_Exercise directions:_ Beginning at the line that contains "Red is predicted, Green is Ground Truth.", return every remaining line of the data below exactly; return nothing before it.

_Stored data:_
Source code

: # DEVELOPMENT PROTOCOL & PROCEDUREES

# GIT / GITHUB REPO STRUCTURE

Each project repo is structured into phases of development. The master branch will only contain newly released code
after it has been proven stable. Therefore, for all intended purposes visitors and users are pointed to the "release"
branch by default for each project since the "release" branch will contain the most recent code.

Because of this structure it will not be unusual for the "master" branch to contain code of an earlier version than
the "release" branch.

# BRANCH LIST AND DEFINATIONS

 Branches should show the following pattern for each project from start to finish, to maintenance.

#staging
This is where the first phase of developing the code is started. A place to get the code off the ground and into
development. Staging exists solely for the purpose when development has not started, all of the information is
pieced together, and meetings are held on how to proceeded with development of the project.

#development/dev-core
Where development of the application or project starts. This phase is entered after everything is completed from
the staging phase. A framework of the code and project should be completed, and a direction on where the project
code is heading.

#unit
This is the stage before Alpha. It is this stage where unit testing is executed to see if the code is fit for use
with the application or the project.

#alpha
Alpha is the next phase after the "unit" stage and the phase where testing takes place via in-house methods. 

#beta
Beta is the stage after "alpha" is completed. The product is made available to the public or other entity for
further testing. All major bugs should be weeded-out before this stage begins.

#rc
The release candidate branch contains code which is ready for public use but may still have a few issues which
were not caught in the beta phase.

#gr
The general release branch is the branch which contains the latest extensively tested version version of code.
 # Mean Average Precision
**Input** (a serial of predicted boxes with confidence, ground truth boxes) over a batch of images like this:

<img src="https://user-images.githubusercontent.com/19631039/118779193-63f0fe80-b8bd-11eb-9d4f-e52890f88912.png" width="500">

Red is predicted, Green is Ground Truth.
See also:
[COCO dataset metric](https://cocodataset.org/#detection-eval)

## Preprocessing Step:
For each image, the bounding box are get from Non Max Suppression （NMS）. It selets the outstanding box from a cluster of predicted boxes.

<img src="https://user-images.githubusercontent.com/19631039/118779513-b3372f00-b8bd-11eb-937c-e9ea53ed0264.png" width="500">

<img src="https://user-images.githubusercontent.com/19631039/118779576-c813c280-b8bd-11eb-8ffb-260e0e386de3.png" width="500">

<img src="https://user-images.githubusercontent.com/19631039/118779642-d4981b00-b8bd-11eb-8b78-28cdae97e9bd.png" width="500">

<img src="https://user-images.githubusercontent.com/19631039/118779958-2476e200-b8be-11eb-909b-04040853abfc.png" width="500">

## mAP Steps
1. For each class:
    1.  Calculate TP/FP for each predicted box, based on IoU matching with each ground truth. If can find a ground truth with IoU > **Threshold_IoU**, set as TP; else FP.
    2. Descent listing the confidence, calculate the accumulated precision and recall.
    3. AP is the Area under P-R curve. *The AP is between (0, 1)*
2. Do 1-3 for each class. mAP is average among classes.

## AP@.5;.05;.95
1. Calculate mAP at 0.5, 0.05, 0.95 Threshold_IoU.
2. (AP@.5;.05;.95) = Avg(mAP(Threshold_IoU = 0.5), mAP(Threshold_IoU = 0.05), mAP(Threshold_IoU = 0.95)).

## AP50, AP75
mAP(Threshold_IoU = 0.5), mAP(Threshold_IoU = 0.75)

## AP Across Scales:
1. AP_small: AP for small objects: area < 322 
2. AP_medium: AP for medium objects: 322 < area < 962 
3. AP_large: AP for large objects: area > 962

_Answer for this exercise:_
Red is predicted, Green is Ground Truth.
See also:
[COCO dataset metric](https://cocodataset.org/#detection-eval)

## Preprocessing Step:
For each image, the bounding box are get from Non Max Suppression （NMS）. It selets the outstanding box from a cluster of predicted boxes.

<img src="https://user-images.githubusercontent.com/19631039/118779513-b3372f00-b8bd-11eb-937c-e9ea53ed0264.png" width="500">

<img src="https://user-images.githubusercontent.com/19631039/118779576-c813c280-b8bd-11eb-8ffb-260e0e386de3.png" width="500">

<img src="https://user-images.githubusercontent.com/19631039/118779642-d4981b00-b8bd-11eb-8b78-28cdae97e9bd.png" width="500">

<img src="https://user-images.githubusercontent.com/19631039/118779958-2476e200-b8be-11eb-909b-04040853abfc.png" width="500">

## mAP Steps
1. For each class:
    1.  Calculate TP/FP for each predicted box, based on IoU matching with each ground truth. If can find a ground truth with IoU > **Threshold_IoU**, set as TP; else FP.
    2. Descent listing the confidence, calculate the accumulated precision and recall.
    3. AP is the Area under P-R curve. *The AP is between (0, 1)*
2. Do 1-3 for each class. mAP is average among classes.

## AP@.5;.05;.95
1. Calculate mAP at 0.5, 0.05, 0.95 Threshold_IoU.
2. (AP@.5;.05;.95) = Avg(mAP(Threshold_IoU = 0.5), mAP(Threshold_IoU = 0.05), mAP(Threshold_IoU = 0.95)).

## AP50, AP75
mAP(Threshold_IoU = 0.5), mAP(Threshold_IoU = 0.75)

## AP Across Scales:
1. AP_small: AP for small objects: area < 322 
2. AP_medium: AP for medium objects: 322 < area < 962 
3. AP_large: AP for large objects: area > 962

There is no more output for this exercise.